> _Task statement_
Filter the listing below down to the lines containing the word "site".

> _Data to process_
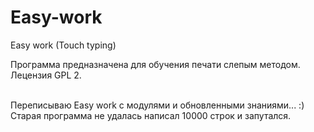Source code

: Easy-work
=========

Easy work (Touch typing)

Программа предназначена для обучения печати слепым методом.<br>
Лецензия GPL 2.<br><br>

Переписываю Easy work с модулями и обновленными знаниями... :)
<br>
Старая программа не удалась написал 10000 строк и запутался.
==
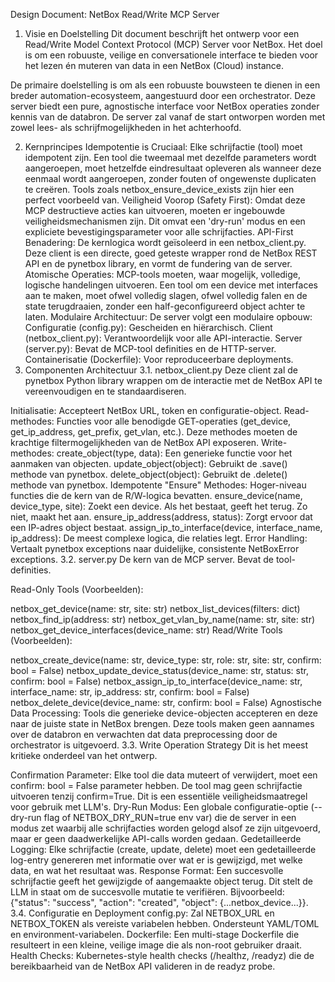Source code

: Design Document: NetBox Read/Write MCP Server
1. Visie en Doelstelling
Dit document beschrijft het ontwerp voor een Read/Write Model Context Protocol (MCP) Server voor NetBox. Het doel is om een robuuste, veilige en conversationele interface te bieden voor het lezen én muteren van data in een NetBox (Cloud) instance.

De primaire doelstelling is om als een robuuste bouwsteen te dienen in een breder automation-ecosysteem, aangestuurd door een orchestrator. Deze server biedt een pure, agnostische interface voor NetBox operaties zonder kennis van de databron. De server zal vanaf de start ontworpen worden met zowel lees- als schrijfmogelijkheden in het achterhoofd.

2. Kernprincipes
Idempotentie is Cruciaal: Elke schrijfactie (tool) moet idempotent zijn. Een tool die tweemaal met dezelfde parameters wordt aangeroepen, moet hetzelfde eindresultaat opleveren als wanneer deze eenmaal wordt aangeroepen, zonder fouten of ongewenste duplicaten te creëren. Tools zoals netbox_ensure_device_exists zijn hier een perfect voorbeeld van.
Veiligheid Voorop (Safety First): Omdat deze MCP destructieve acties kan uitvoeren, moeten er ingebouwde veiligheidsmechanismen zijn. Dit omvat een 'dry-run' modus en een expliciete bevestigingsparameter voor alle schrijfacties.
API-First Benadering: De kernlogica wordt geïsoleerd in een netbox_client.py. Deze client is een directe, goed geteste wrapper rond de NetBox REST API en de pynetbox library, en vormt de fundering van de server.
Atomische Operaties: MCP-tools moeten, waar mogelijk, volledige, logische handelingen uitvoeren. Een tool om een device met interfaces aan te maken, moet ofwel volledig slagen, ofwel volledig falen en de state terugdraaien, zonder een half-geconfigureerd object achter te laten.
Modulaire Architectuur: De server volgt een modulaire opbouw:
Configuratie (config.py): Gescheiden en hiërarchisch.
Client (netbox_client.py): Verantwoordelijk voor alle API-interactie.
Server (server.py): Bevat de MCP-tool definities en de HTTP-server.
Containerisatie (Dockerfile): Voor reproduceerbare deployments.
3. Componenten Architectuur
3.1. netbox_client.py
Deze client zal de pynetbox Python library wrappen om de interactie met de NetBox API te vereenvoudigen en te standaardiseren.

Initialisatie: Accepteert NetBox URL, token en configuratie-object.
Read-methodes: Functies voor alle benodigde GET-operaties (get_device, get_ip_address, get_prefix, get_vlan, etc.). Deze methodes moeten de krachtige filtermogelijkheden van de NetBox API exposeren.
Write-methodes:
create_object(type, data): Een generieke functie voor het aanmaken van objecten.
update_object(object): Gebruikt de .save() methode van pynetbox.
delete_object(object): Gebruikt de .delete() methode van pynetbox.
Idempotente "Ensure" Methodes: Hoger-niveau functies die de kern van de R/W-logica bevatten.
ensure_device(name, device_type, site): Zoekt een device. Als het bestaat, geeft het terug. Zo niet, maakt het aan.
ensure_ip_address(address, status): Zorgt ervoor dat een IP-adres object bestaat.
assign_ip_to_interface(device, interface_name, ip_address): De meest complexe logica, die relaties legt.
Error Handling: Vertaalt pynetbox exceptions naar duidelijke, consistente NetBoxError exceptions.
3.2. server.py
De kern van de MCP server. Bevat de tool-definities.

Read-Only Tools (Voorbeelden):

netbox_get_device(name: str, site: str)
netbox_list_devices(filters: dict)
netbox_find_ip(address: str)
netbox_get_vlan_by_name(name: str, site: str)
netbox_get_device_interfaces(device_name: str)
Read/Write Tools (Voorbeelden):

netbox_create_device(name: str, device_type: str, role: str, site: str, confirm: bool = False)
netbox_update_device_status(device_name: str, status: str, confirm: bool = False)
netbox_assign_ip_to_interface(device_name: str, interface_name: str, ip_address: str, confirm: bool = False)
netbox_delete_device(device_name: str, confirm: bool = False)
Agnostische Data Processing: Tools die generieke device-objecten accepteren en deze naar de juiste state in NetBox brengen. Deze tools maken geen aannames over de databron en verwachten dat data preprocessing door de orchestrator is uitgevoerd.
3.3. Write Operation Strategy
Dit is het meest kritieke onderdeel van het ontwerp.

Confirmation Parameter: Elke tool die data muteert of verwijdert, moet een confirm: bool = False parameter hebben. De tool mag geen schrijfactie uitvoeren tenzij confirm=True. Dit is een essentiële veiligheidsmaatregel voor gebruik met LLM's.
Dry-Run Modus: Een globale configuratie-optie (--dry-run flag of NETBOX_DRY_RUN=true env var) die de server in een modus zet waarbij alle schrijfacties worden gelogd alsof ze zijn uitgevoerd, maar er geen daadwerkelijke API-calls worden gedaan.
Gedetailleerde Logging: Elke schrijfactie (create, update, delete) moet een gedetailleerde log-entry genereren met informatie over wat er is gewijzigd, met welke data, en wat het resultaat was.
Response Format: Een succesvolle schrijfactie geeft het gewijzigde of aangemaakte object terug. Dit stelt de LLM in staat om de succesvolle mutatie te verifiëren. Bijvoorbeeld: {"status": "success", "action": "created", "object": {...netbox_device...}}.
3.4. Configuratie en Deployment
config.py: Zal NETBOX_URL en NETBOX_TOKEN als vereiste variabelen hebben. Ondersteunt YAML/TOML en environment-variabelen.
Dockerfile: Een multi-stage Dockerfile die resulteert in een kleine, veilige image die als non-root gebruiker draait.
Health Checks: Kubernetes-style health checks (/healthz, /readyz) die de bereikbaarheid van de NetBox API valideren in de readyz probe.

> _Written response_
ensure_device(name, device_type, site): Zoekt een device. Als het bestaat, geeft het terug. Zo niet, maakt het aan.
netbox_get_device(name: str, site: str)
netbox_get_vlan_by_name(name: str, site: str)
netbox_create_device(name: str, device_type: str, role: str, site: str, confirm: bool = False)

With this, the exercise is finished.